■ **Work instruction**
Find and copy each line of the records where the string "span" shows up.

BEGIN Materials provided

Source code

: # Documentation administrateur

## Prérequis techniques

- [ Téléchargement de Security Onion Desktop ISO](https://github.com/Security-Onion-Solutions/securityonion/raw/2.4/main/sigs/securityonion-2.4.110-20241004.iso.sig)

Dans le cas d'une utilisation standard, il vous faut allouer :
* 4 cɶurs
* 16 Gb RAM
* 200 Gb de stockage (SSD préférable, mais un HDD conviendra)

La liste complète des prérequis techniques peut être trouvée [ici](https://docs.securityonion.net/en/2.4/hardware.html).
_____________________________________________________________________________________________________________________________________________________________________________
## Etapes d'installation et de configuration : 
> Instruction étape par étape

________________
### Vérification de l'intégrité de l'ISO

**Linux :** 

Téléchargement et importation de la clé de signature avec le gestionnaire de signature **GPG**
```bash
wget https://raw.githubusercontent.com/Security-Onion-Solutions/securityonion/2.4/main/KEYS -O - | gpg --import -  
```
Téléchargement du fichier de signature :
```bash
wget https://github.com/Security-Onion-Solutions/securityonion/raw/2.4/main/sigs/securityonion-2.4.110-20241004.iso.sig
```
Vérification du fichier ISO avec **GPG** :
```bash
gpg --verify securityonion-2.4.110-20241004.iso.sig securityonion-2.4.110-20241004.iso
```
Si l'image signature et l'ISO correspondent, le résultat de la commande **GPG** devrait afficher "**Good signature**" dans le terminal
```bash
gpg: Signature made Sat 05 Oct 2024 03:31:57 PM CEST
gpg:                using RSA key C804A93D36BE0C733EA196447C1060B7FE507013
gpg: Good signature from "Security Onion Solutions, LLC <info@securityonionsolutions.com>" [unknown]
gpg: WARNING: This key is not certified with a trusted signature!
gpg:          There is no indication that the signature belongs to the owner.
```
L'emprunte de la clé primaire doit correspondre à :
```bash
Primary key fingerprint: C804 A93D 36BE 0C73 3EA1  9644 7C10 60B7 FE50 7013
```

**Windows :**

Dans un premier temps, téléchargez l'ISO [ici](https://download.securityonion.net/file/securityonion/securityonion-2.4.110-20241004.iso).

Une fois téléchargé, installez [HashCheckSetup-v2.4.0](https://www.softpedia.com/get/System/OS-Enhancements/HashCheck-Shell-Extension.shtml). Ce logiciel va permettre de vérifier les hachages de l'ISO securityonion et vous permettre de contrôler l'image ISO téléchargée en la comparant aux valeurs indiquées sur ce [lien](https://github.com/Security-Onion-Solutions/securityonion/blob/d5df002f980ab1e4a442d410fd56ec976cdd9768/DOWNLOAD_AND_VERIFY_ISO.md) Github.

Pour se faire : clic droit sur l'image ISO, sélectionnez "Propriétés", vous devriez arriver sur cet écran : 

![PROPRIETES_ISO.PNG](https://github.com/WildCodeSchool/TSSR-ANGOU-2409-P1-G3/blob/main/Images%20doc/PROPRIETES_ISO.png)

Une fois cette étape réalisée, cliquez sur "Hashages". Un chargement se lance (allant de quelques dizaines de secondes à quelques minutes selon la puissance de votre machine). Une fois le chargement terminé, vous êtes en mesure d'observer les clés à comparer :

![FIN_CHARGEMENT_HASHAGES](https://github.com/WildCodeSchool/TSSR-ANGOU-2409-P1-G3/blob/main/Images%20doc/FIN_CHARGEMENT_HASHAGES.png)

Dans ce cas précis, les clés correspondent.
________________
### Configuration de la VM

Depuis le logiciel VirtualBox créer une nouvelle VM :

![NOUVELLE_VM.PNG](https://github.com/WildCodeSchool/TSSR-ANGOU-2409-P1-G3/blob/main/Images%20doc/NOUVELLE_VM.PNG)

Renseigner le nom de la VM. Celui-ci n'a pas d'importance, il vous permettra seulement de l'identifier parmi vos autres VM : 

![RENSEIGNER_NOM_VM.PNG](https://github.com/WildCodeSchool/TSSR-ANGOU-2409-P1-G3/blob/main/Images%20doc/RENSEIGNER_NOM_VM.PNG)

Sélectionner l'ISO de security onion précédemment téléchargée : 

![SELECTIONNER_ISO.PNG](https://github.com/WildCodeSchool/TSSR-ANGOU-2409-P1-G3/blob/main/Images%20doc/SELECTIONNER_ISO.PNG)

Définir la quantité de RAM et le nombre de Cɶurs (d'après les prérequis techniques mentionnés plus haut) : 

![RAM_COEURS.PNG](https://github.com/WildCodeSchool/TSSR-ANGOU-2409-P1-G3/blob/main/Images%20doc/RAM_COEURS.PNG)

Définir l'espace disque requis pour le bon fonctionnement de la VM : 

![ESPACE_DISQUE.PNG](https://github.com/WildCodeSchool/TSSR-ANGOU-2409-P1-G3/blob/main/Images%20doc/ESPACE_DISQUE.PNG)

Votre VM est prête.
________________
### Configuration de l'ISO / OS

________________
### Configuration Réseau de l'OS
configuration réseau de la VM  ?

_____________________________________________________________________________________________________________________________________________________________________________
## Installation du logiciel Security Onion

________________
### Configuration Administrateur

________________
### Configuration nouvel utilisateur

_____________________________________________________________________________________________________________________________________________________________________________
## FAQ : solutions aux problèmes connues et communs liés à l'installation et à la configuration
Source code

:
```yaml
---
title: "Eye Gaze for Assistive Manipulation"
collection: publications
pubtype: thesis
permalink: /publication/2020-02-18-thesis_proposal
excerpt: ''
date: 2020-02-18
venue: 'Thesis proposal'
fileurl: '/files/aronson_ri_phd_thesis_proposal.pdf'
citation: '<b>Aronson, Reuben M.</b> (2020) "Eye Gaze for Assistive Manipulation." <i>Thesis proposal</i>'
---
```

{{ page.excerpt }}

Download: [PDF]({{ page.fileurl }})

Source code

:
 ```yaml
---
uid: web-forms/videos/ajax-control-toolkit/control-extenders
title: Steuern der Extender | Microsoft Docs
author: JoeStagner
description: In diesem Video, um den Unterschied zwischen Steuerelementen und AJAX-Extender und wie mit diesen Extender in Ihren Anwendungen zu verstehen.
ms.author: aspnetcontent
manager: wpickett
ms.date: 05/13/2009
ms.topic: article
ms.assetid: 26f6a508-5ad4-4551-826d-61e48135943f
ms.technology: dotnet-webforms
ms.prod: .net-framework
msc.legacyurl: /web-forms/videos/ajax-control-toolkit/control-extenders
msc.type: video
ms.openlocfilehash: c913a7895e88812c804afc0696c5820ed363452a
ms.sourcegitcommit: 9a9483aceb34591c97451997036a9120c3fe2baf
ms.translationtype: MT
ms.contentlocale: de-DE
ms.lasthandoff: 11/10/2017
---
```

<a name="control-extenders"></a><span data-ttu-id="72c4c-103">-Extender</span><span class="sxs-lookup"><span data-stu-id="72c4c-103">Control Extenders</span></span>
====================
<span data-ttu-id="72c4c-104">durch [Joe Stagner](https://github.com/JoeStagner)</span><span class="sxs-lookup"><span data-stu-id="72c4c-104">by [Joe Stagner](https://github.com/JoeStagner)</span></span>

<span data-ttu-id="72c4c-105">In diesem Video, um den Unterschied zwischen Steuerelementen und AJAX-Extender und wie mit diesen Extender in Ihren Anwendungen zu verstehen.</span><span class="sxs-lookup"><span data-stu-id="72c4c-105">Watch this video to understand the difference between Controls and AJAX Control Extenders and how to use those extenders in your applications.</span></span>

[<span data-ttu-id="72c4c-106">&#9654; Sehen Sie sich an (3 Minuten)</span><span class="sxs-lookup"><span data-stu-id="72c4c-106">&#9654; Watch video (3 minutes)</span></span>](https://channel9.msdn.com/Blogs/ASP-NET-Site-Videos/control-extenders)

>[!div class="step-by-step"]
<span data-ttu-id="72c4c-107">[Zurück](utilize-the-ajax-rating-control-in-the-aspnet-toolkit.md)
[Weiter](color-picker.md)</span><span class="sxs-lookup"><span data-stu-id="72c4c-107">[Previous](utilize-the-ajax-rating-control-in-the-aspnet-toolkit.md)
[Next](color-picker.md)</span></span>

END Materials provided

■ **Answer box**
<a name="control-extenders"></a><span data-ttu-id="72c4c-103">-Extender</span><span class="sxs-lookup"><span data-stu-id="72c4c-103">Control Extenders</span></span>
<span data-ttu-id="72c4c-104">durch [Joe Stagner](https://github.com/JoeStagner)</span><span class="sxs-lookup"><span data-stu-id="72c4c-104">by [Joe Stagner](https://github.com/JoeStagner)</span></span>
<span data-ttu-id="72c4c-105">In diesem Video, um den Unterschied zwischen Steuerelementen und AJAX-Extender und wie mit diesen Extender in Ihren Anwendungen zu verstehen.</span><span class="sxs-lookup"><span data-stu-id="72c4c-105">Watch this video to understand the difference between Controls and AJAX Control Extenders and how to use those extenders in your applications.</span></span>
[<span data-ttu-id="72c4c-106">&#9654; Sehen Sie sich an (3 Minuten)</span><span class="sxs-lookup"><span data-stu-id="72c4c-106">&#9654; Watch video (3 minutes)</span></span>](https://channel9.msdn.com/Blogs/ASP-NET-Site-Videos/control-extenders)
<span data-ttu-id="72c4c-107">[Zurück](utilize-the-ajax-rating-control-in-the-aspnet-toolkit.md)
[Weiter](color-picker.md)</span><span class="sxs-lookup"><span data-stu-id="72c4c-107">[Previous](utilize-the-ajax-rating-control-in-the-aspnet-toolkit.md)
[Next](color-picker.md)</span></span>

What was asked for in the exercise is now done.